Ce que disent ces instantanés est une vérité impossible : le régime mis en place par Pol Pot ne s’embarrassait même plus de justifications pour tuer. Les Cambodgiens étaient soumis à l’arbitraire le plus indicible : arrêtés et emmenés au camp S21, dirigé personnellement par Pol Pot, ils subissaient des traitements d’une effroyable dureté, devaient avouer n’importe quoi sous la torture, et périssaient à coup sûr dans une fosse. Ennemis de quoi ? Pol Pot disait que le communisme se construirait d’autant plus facilement qu’ils seraient moins nombreux. Un million de bons communistes lui semblait largement suffisant… C’est l’élimination pour l’élimination. Sur six millions de Cambodgiens, entre un million et demi et deux millions ont péri de ce régime odieux qui laisse des traces fortes, près de 20 ans après. La dernière campagne de Handicap International sur l’interdiction de fabriquer et de vendre des mines antipersonnelles faisait directement référence à ce pays où les enfants explosent en travaillant dans les rizières.

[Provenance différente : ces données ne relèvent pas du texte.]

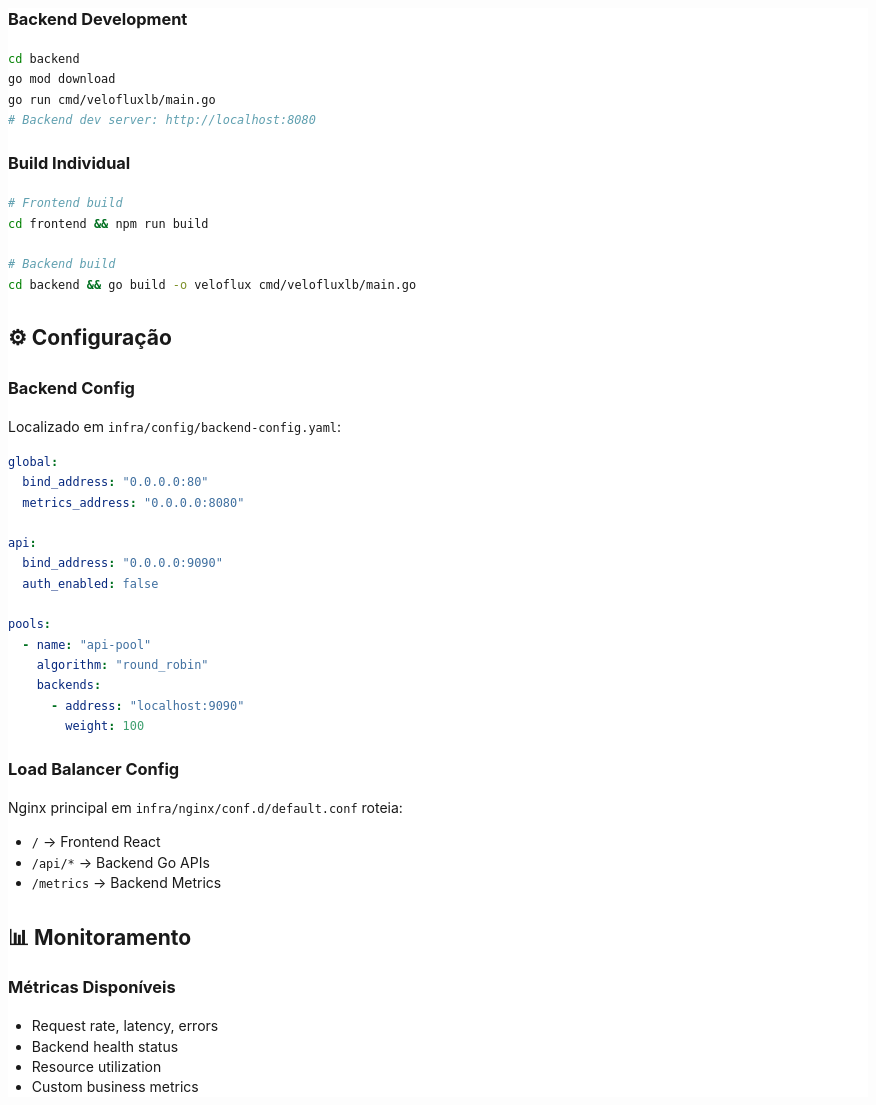 ### Backend Development
```bash
cd backend
go mod download
go run cmd/velofluxlb/main.go
# Backend dev server: http://localhost:8080
```

### Build Individual
```bash
# Frontend build
cd frontend && npm run build

# Backend build
cd backend && go build -o veloflux cmd/velofluxlb/main.go
```

## ⚙️ Configuração

### Backend Config
Localizado em `infra/config/backend-config.yaml`:
```yaml
global:
  bind_address: "0.0.0.0:80"
  metrics_address: "0.0.0.0:8080"

api:
  bind_address: "0.0.0.0:9090"
  auth_enabled: false

pools:
  - name: "api-pool"
    algorithm: "round_robin"
    backends:
      - address: "localhost:9090"
        weight: 100
```

### Load Balancer Config
Nginx principal em `infra/nginx/conf.d/default.conf` roteia:
- `/` → Frontend React
- `/api/*` → Backend Go APIs
- `/metrics` → Backend Metrics

## 📊 Monitoramento

### Métricas Disponíveis
- Request rate, latency, errors
- Backend health status
- Resource utilization
- Custom business metrics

Ces visages qui fixent l’appareil, dans un dénuement complet, font face au vide. Ils regardent leurs bourreaux avec cette absence de douleur que génère l’incompréhension absolue. Le photographe qui a pris ces clichés vit encore, il a témoigné, lors du dernier salon de la photographie d’Arles, de l’effroi de la situation : les visages de ces victimes sont sans nom. Le régime des khmers rouges a inventé l’anonymat personnifié. Dans le musée où ces photographies sont exposées, dans l’ancienne école que les tyrans avaient transformée en camp, les familles des victimes écrivent leur nom sur le cliché. C’est la seule trace certaine de ces victimes.
15 000 personnes ont été internées à S21. Sept en sont sorties vivantes.
Pavillon Paul-Delouvrier
Parc de la Villette
211, avenue Jean-Jaurès, Paris 19e
Jusqu’au 12 juillet 1998
Les jeudis et vendredis de 14h à 19h
Les samedis et dimanches de 12h à 19h.